▶ **Record set**:
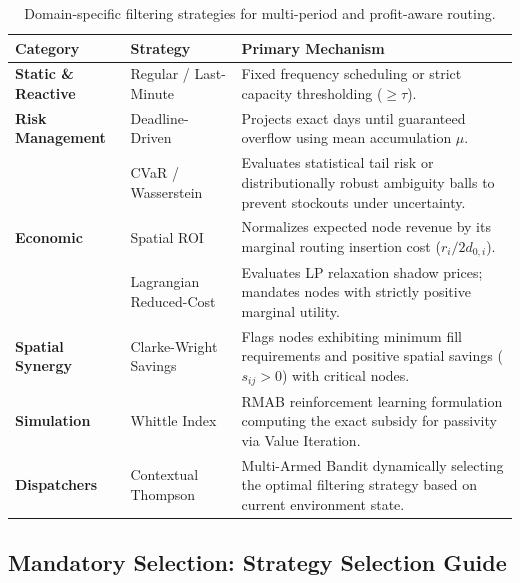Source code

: \documentclass{article}
\begin{document}
\begin{table}[H]
    \centering
    \caption{Domain-specific filtering strategies for multi-period and profit-aware routing.}
    \begin{tabularx}{\textwidth}{@{} l l X @{}}
        \toprule
        \textbf{Category} & \textbf{Strategy} & \textbf{Primary Mechanism} \\
        \midrule
        \textbf{Static \& Reactive} & Regular / Last-Minute & Fixed frequency scheduling or strict capacity thresholding ($\ge \tau$). \\
        \textbf{Risk Management} & Deadline-Driven & Projects exact days until guaranteed overflow using mean accumulation $\mu$. \\
        & CVaR / Wasserstein & Evaluates statistical tail risk or distributionally robust ambiguity balls to prevent stockouts under uncertainty. \\
        \textbf{Economic} & Spatial ROI & Normalizes expected node revenue by its marginal routing insertion cost ($r_i / 2d_{0,i}$). \\
        & Lagrangian Reduced-Cost & Evaluates LP relaxation shadow prices; mandates nodes with strictly positive marginal utility. \\
        \textbf{Spatial Synergy} & Clarke-Wright Savings & Flags nodes exhibiting minimum fill requirements and positive spatial savings ($s_{ij} > 0$) with critical nodes. \\
        \textbf{Simulation} & Whittle Index & RMAB reinforcement learning formulation computing the exact subsidy for passivity via Value Iteration. \\
        \textbf{Dispatchers} & Contextual Thompson & Multi-Armed Bandit dynamically selecting the optimal filtering strategy based on current environment state. \\
        \bottomrule
    \end{tabularx}
\end{table}

\subsection*{Mandatory Selection: Strategy Selection Guide}
\end{document}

▶ **Instructions to follow**: Repeat the listing exactly, minus its pictures.

▶ **Final answer**:
Source code

: \documentclass{article}
\begin{document}
\begin{table}[H]
    \centering
    \caption{Domain-specific filtering strategies for multi-period and profit-aware routing.}
    \begin{tabularx}{\textwidth}{@{} l l X @{}}
        \toprule
        \textbf{Category} & \textbf{Strategy} & \textbf{Primary Mechanism} \\
        \midrule
        \textbf{Static \& Reactive} & Regular / Last-Minute & Fixed frequency scheduling or strict capacity thresholding ($\ge \tau$). \\
        \textbf{Risk Management} & Deadline-Driven & Projects exact days until guaranteed overflow using mean accumulation $\mu$. \\
        & CVaR / Wasserstein & Evaluates statistical tail risk or distributionally robust ambiguity balls to prevent stockouts under uncertainty. \\
        \textbf{Economic} & Spatial ROI & Normalizes expected node revenue by its marginal routing insertion cost ($r_i / 2d_{0,i}$). \\
        & Lagrangian Reduced-Cost & Evaluates LP relaxation shadow prices; mandates nodes with strictly positive marginal utility. \\
        \textbf{Spatial Synergy} & Clarke-Wright Savings & Flags nodes exhibiting minimum fill requirements and positive spatial savings ($s_{ij} > 0$) with critical nodes. \\
        \textbf{Simulation} & Whittle Index & RMAB reinforcement learning formulation computing the exact subsidy for passivity via Value Iteration. \\
        \textbf{Dispatchers} & Contextual Thompson & Multi-Armed Bandit dynamically selecting the optimal filtering strategy based on current environment state. \\
        \bottomrule
    \end{tabularx}
\end{table}

\subsection*{Mandatory Selection: Strategy Selection Guide}
\end{document}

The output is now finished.